Drug trafficking is a very serious issue in Texas. Texas is a state that has a significant issue with drug traffickers in part because drugs can be smuggled across the border from overseas. This is one of the reasons why penalties for drug trafficking in Texas are so high.
Those found guilty of drug trafficking will be charged under state laws if they were found to be trafficking drugs within Texas. However, if they were found to be trafficking drugs across state lines, they'll be subject to federal laws. It's important to note that those who enable drug traffickers can also face legal consequences. In 2019, a former police officer was found guilty of aiding drug traffickers through corrupt activity.

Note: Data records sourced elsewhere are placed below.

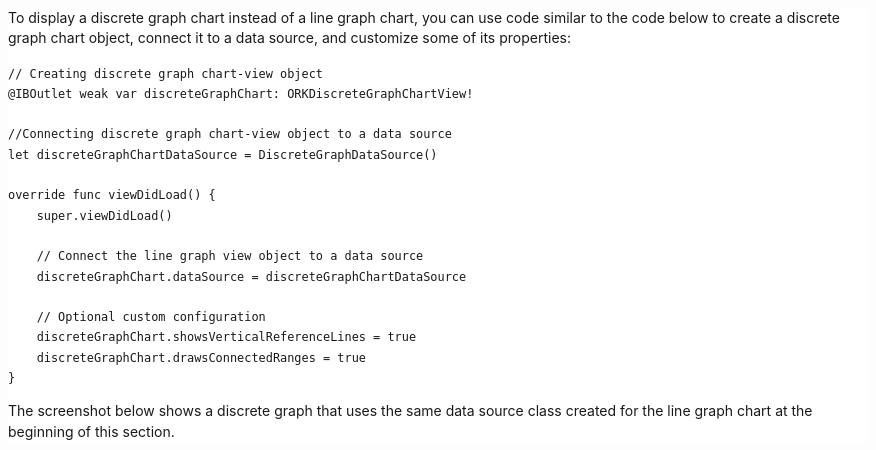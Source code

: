 To display a discrete graph chart instead of a line graph chart, you can use code similar to the code below to create a discrete graph chart object, connect it to a data source, and customize some of its properties:
	
    // Creating discrete graph chart-view object
    @IBOutlet weak var discreteGraphChart: ORKDiscreteGraphChartView!

    //Connecting discrete graph chart-view object to a data source
    let discreteGraphChartDataSource = DiscreteGraphDataSource()
    
    override func viewDidLoad() {
        super.viewDidLoad()

        // Connect the line graph view object to a data source
        discreteGraphChart.dataSource = discreteGraphChartDataSource
        
        // Optional custom configuration
        discreteGraphChart.showsVerticalReferenceLines = true
        discreteGraphChart.drawsConnectedRanges = true
    }

    
The screenshot below shows a discrete graph that uses the same data source class created for the line graph chart at the beginning of this section.

<center>
<figure>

What corrupt actions did the former police officer take?
The former police officer was found guilty of seizing fake cocaine and marijuana in order to aid the drug traffickers. The traffickers planted bundles of fake drugs and partnered with law enforcement officials. They then seized the knowingly planted fake drugs, meaning that there were no arrests and no testing of substances. He was found to have engaged in this practice over 10 times.
What were the legal consequences for the former police officer?
In July 2019, a jury found the former police officer guilty of conspiracy to possess with intent to distribute over 5 kg of cocaine. This meant that he was sentenced to 10 years in prison, and it additionally led to the arrest of more law enforcement officials.
What penalties are drug traffickers subject to in Texas?
The amount and type of drug being distributed are taken into account when sentencing a convicted drug trafficker. Typically drug trafficking sentences can range from two years to 99 years in jail. If you have been wrongly accused of trafficking drugs, you will need to take immediate action so that you can successfully defend yourself.
Sadly, many innocent people are wrongly charged with drug-related crimes each year. This is often because they could not adequately defend themselves. By taking early action to fully understand the law in Texas and build a defense strategy that takes into account the prosecution's likely moves, you'll have the best possible chance of having charges dismissed.